Segment Start: STORED DATA

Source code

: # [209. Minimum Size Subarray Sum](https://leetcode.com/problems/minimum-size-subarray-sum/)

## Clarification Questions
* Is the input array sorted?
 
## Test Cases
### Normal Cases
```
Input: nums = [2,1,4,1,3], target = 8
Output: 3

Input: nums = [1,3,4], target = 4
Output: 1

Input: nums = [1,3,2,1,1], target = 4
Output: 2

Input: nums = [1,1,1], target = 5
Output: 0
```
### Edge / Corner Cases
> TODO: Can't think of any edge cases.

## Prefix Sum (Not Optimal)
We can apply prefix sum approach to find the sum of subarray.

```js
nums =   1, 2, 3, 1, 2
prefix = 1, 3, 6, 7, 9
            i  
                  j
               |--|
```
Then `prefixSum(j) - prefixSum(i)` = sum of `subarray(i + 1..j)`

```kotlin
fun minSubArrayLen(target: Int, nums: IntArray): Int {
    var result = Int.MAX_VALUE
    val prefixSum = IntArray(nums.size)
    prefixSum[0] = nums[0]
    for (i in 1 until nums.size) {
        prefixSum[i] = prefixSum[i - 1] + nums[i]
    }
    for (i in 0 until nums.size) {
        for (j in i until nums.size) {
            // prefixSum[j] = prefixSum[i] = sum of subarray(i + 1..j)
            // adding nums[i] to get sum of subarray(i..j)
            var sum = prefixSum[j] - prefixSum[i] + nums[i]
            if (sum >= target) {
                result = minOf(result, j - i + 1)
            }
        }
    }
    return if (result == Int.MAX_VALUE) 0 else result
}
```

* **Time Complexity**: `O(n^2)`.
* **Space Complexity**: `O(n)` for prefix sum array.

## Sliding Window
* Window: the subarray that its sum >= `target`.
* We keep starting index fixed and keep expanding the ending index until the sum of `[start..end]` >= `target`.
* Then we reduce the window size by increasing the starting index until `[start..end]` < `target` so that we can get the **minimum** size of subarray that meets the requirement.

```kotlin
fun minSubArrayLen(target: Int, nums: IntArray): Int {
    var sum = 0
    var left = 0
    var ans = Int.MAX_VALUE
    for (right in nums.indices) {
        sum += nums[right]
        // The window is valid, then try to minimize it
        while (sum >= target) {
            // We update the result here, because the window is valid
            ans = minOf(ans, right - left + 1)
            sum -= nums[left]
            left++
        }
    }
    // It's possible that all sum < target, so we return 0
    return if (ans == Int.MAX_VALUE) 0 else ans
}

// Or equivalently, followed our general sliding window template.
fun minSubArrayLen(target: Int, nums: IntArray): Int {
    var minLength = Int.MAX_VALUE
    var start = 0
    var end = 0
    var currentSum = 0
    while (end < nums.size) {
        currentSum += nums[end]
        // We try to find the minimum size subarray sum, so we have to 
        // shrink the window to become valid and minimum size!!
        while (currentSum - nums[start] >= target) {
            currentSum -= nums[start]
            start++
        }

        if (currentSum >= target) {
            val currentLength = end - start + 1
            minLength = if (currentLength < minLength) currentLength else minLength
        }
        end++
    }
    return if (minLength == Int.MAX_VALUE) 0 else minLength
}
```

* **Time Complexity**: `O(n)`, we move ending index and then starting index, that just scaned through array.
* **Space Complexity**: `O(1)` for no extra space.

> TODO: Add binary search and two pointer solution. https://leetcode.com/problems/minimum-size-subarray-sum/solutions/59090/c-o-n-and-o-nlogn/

Segment End: STORED DATA

§ PROBLEM TO WORK ON
Every record must appear in the answer exactly as it does above.

§ RESULT FOR THIS TASK
Source code

: # [209. Minimum Size Subarray Sum](https://leetcode.com/problems/minimum-size-subarray-sum/)

## Clarification Questions
* Is the input array sorted?
 
## Test Cases
### Normal Cases
```
Input: nums = [2,1,4,1,3], target = 8
Output: 3

Input: nums = [1,3,4], target = 4
Output: 1

Input: nums = [1,3,2,1,1], target = 4
Output: 2

Input: nums = [1,1,1], target = 5
Output: 0
```
### Edge / Corner Cases
> TODO: Can't think of any edge cases.

## Prefix Sum (Not Optimal)
We can apply prefix sum approach to find the sum of subarray.

```js
nums =   1, 2, 3, 1, 2
prefix = 1, 3, 6, 7, 9
            i  
                  j
               |--|
```
Then `prefixSum(j) - prefixSum(i)` = sum of `subarray(i + 1..j)`

```kotlin
fun minSubArrayLen(target: Int, nums: IntArray): Int {
    var result = Int.MAX_VALUE
    val prefixSum = IntArray(nums.size)
    prefixSum[0] = nums[0]
    for (i in 1 until nums.size) {
        prefixSum[i] = prefixSum[i - 1] + nums[i]
    }
    for (i in 0 until nums.size) {
        for (j in i until nums.size) {
            // prefixSum[j] = prefixSum[i] = sum of subarray(i + 1..j)
            // adding nums[i] to get sum of subarray(i..j)
            var sum = prefixSum[j] - prefixSum[i] + nums[i]
            if (sum >= target) {
                result = minOf(result, j - i + 1)
            }
        }
    }
    return if (result == Int.MAX_VALUE) 0 else result
}
```

* **Time Complexity**: `O(n^2)`.
* **Space Complexity**: `O(n)` for prefix sum array.

## Sliding Window
* Window: the subarray that its sum >= `target`.
* We keep starting index fixed and keep expanding the ending index until the sum of `[start..end]` >= `target`.
* Then we reduce the window size by increasing the starting index until `[start..end]` < `target` so that we can get the **minimum** size of subarray that meets the requirement.

```kotlin
fun minSubArrayLen(target: Int, nums: IntArray): Int {
    var sum = 0
    var left = 0
    var ans = Int.MAX_VALUE
    for (right in nums.indices) {
        sum += nums[right]
        // The window is valid, then try to minimize it
        while (sum >= target) {
            // We update the result here, because the window is valid
            ans = minOf(ans, right - left + 1)
            sum -= nums[left]
            left++
        }
    }
    // It's possible that all sum < target, so we return 0
    return if (ans == Int.MAX_VALUE) 0 else ans
}

// Or equivalently, followed our general sliding window template.
fun minSubArrayLen(target: Int, nums: IntArray): Int {
    var minLength = Int.MAX_VALUE
    var start = 0
    var end = 0
    var currentSum = 0
    while (end < nums.size) {
        currentSum += nums[end]
        // We try to find the minimum size subarray sum, so we have to 
        // shrink the window to become valid and minimum size!!
        while (currentSum - nums[start] >= target) {
            currentSum -= nums[start]
            start++
        }

        if (currentSum >= target) {
            val currentLength = end - start + 1
            minLength = if (currentLength < minLength) currentLength else minLength
        }
        end++
    }
    return if (minLength == Int.MAX_VALUE) 0 else minLength
}
```

* **Time Complexity**: `O(n)`, we move ending index and then starting index, that just scaned through array.
* **Space Complexity**: `O(1)` for no extra space.

> TODO: Add binary search and two pointer solution. https://leetcode.com/problems/minimum-size-subarray-sum/solutions/59090/c-o-n-and-o-nlogn/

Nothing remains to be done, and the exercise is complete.